An ancient salt mine in Iran preserved dead miners for years in grisly states, some of them frozen as they released their final screams before being buried alive. These “Saltmen” look like zombies and date at least as far back as 550–330 BC. The mummies belong to the time when the region was ruled by its first empire: Persia’s Achaemenid Dynasty.
The Saltmen were believed to have been mining for salt when the mine collapsed, burying them alive, and their horrifying remains were found frozen, with their mouths open, capturing their final screams as they died.
However, a new study has now revealed that people were likely exploring the mine nearly over 4,000 years prior to current estimations.
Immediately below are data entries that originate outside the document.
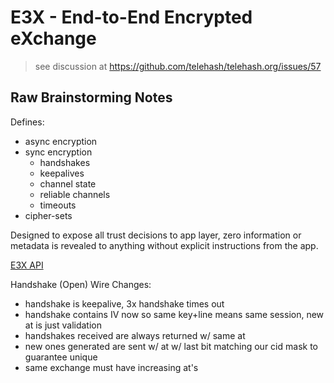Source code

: E3X - End-to-End Encrypted eXchange
===================================

> see discussion at
> https://github.com/telehash/telehash.org/issues/57

## Raw Brainstorming Notes

Defines:

* async encryption
* sync encryption
  * handshakes
  * keepalives
  * channel state
  * reliable channels
  * timeouts
* cipher-sets

Designed to expose all trust decisions to app layer, zero information or metadata is revealed to anything without explicit instructions from the app.

[E3X API](https://github.com/telehash/telehash-c/blob/master/src/e3x.h)


Handshake (Open) Wire Changes:

* handshake is keepalive, 3x handshake times out
* handshake contains IV now so same key+line means same session, new at is just validation
* handshakes received are always returned w/ same at
* new ones generated are sent w/ at w/ last bit matching our cid mask to guarantee unique
* same exchange must have increasing at's


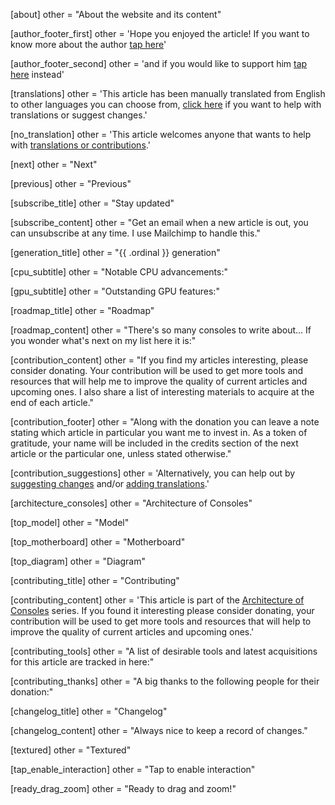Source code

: [about]
other = "About the website and its content"

[author_footer_first]
other = 'Hope you enjoyed the article! If you want to know more about the author <a href="{{ . }}">tap here</a>'

[author_footer_second]
other = 'and if you would like to support him <a href="{{ . }}">tap here</a> instead'

[translations]
other = 'This article has been manually translated from English to other languages you can choose from, <a href="{{ . }}">click here</a> if you want to help with translations or suggest changes.'

[no_translation]
other = 'This article welcomes anyone that wants to help with <a href="{{ . }}">translations or contributions</a>.'

[next]
other = "Next"

[previous]
other = "Previous"

[subscribe_title]
other = "Stay updated"

[subscribe_content]
other = "Get an email when a new article is out, you can unsubscribe at any time. I use Mailchimp to handle this."

[generation_title]
other = "{{ .ordinal }} generation"

[cpu_subtitle]
other = "Notable CPU advancements:"

[gpu_subtitle]
other = "Outstanding GPU features:"

[roadmap_title]
other = "Roadmap"

[roadmap_content]
other = "There's so many consoles to write about... If you wonder what's next on my list here it is:"

[contribution_content]
other = "If you find my articles interesting, please consider donating. Your contribution will be used to get more tools and resources that will help me to improve the quality of current articles and upcoming ones. I also share a list of interesting materials to acquire at the end of each article."

[contribution_footer]
other = "Along with the donation you can leave a note stating which article in particular you want me to invest in. As a token of gratitude, your name will be included in the credits section of the next article or the particular one, unless stated otherwise."

[contribution_suggestions]
other = 'Alternatively, you can help out by <a href="{{ . }}">suggesting changes</a> and/or <a href="{{ . }}">adding translations</a>.'

[architecture_consoles]
other = "Architecture of Consoles"

[top_model]
other = "Model"

[top_motherboard]
other = "Motherboard"

[top_diagram]
other = "Diagram"

[contributing_title]
other = "Contributing"

[contributing_content]
other = 'This article is part of the <a href="{{ . }}">Architecture of Consoles</a> series. If you found it interesting please consider donating, your contribution will be used to get more tools and resources that will help to improve the quality of current articles and upcoming ones.'

[contributing_tools]
other = "A list of desirable tools and latest acquisitions for this article are tracked in here:"

[contributing_thanks]
other = "A big thanks to the following people for their donation:"

[changelog_title]
other = "Changelog"

[changelog_content]
other = "Always nice to keep a record of changes."

[textured]
other = "Textured"

[tap_enable_interaction]
other = "Tap to enable interaction"

[ready_drag_zoom]
other = "Ready to drag and zoom!"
The salt in the mine preserved the remains, which were unearthed over a period of time, starting in 1993. The salt-preserved specimens included a 1,600-year-old mummified sheep.
Most of the eight mummified Iranian Saltmen existed during the reign of the Achaemenid empire. However, the Achaemenid mine was abandoned after a mining catastrophe killed three miners “between 405 and 380 BC”. It reportedly remained shut for over two centuries.
But the mine collapse victims were well-preserved and turned into mummies by the salt. “In the case of the salt mummies, the mummification process was induced by salt,” paleo-pathologist Dr Lena Öhrström and her co-authors from the University of Zurich’s Mummy Studies Group said in a study.
Was salt being used across time periods?
Experts say that the “salt dome” deposit was being used by several people who lived in the region across ages. The new study aimed to understand how far back was the mine being used.
They gathered data from 18 nearby archaeological dig sites, spanning periods from prehistory to the Islamic period.
Even though the oldest settlements here date back to the Chalcolithic or ‘Copper Age’ around 5,000–4,000 BC, including one from the Stone Age, there is no evidence to prove that these prehistoric communities were mining the salt.
An international team of researchers comprising Dr Öhrström and her Mummy Studies Group colleagues, and Iranian archeologist Hamed Zifar from the Zolfaghari Archaeological Museum, are intrigued by the absence of prehistoric evidence.
“Does the lack of evidence relate to a type of underground exploitation that is different from surface salt collection,” the team asks in the article published in the Journal of World Prehistory.
The other idea is that there were no administrative and governance structures to exploit the salt. The study concludes that the salt was either being mined by the Stone and Copper Age communities using methods that the modern man knows nothing about, or they were simply not interested in using it.